Monday, October 19, 2009

Running off-piste

I painted this watercolor a month or so ago. Title: Above Sunflower Falls: Fawn Nursery, 12 x 9 inches. I've been running all summer in an area occupied by a group of does and their fawns. Now the time is approaching when the bucks rejoin the doe and yearling groups and they head to lower ground. October is the gentlest month, and it's been a warm one here in the Sangre de Cristo Mountains. This morning I ran up Picacho and saw a doe and her fawn. The fawns have reached a good size in this gentle autumn, and there is still plenty for them to eat. Picacho's summit is at 8,577 feet. It's a steep but accessible and short climb, 49 minutes up and 26 minutes down, if you run slowly, like I do.
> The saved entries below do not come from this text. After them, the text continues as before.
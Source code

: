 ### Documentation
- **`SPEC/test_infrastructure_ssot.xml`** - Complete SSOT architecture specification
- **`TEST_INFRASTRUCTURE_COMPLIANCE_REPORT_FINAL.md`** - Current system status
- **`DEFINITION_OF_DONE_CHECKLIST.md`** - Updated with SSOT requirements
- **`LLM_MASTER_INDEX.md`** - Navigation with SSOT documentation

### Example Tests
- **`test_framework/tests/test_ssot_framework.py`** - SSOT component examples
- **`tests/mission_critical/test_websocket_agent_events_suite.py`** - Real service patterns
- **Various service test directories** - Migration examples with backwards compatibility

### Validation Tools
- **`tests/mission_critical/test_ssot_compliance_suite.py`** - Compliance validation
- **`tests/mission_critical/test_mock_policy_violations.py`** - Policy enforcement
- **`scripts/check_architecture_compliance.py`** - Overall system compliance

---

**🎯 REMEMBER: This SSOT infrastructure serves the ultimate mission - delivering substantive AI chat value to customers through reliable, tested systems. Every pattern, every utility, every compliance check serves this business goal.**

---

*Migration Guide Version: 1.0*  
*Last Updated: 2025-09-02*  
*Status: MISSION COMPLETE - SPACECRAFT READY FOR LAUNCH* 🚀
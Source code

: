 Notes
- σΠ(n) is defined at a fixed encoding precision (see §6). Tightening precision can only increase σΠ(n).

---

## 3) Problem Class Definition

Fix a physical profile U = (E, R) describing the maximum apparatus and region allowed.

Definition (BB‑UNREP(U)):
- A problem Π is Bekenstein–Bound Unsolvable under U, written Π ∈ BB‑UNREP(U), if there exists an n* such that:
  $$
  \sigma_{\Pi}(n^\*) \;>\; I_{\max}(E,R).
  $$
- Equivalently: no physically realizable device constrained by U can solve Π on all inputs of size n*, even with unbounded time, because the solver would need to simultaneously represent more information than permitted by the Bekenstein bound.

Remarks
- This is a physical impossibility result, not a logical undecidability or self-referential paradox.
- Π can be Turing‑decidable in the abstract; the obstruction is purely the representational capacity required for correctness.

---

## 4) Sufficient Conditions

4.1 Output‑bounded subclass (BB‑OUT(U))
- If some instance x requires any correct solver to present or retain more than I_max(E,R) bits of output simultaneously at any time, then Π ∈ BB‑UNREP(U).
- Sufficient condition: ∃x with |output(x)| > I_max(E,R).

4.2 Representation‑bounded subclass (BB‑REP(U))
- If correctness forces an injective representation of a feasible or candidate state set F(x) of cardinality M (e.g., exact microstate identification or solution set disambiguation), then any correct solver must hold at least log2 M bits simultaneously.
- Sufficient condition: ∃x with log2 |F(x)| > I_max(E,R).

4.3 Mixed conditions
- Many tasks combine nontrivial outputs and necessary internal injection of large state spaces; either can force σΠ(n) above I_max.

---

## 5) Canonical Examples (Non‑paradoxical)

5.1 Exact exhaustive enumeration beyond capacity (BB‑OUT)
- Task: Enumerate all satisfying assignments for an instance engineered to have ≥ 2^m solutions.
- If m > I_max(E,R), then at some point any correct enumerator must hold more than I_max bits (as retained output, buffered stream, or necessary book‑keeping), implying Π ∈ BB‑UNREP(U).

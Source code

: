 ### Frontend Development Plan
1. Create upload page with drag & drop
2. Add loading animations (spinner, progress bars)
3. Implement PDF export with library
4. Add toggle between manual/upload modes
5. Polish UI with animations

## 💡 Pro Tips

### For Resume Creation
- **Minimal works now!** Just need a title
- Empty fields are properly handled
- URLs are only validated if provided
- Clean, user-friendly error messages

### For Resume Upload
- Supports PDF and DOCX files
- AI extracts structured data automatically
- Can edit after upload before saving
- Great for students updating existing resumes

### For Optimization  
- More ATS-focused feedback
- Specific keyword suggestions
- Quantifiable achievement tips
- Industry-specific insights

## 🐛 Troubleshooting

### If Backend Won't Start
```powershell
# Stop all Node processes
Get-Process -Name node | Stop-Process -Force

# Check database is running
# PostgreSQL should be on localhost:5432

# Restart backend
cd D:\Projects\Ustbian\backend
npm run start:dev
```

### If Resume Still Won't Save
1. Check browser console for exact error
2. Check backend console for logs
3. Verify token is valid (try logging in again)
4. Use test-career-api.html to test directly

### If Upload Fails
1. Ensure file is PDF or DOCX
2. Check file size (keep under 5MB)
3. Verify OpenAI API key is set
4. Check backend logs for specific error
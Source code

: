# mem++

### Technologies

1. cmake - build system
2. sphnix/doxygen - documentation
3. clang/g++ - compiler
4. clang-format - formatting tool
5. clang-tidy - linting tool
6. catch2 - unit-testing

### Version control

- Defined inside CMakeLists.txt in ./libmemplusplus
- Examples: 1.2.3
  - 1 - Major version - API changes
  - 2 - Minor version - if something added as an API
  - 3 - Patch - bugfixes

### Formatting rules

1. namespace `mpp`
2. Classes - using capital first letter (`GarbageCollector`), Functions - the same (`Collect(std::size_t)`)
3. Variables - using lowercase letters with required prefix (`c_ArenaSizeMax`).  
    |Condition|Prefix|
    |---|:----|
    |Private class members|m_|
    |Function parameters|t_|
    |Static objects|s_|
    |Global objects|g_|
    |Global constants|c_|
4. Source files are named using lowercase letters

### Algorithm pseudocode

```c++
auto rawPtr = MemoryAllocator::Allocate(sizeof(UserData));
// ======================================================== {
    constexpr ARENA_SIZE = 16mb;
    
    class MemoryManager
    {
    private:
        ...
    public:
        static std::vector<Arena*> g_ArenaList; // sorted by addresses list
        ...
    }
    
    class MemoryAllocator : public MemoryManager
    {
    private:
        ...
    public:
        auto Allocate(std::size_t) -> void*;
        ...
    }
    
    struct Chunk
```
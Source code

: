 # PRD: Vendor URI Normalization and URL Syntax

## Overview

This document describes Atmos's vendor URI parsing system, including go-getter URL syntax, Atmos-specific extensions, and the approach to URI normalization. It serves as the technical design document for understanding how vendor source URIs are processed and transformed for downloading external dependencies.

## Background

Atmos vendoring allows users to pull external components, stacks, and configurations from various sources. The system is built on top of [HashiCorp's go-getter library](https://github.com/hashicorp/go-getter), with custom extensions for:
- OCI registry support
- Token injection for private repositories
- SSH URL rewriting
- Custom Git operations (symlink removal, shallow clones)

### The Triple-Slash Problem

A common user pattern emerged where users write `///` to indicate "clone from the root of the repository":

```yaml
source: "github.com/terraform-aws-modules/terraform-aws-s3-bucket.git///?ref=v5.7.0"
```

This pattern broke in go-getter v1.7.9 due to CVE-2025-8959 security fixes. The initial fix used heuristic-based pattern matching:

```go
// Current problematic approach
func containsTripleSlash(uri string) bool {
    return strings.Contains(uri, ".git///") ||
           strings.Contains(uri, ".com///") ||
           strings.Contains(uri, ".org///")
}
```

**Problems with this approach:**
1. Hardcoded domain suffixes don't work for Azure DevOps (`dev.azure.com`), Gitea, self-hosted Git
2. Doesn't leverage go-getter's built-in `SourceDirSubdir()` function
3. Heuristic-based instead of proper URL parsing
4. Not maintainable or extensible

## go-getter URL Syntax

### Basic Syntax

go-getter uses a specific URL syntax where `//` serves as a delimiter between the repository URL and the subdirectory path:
I took a little-used, half-hidden trail. I usually avoid trails, perhaps because I’ve been shot at three times over the years by strangers while running on trails. That’s life in America, where everyone is armed to the teeth and proud of it. Fortunately for me, all of my assailants had bad aim and/or were drunk, and I was never hit. Armed drunks aside, I prefer finding my way off-piste.  I like to use map and compass, sight lines and intuition. There is much to be said for aimless wandering. People who study deer report that their movements are unpredictable, as though they decide from one moment to the next where they are going.  If you don’t know where you are going, neither does the mountain lion or drunken hunter. Aimless wandering cuts down on thinking and fosters a different kind of consciousness.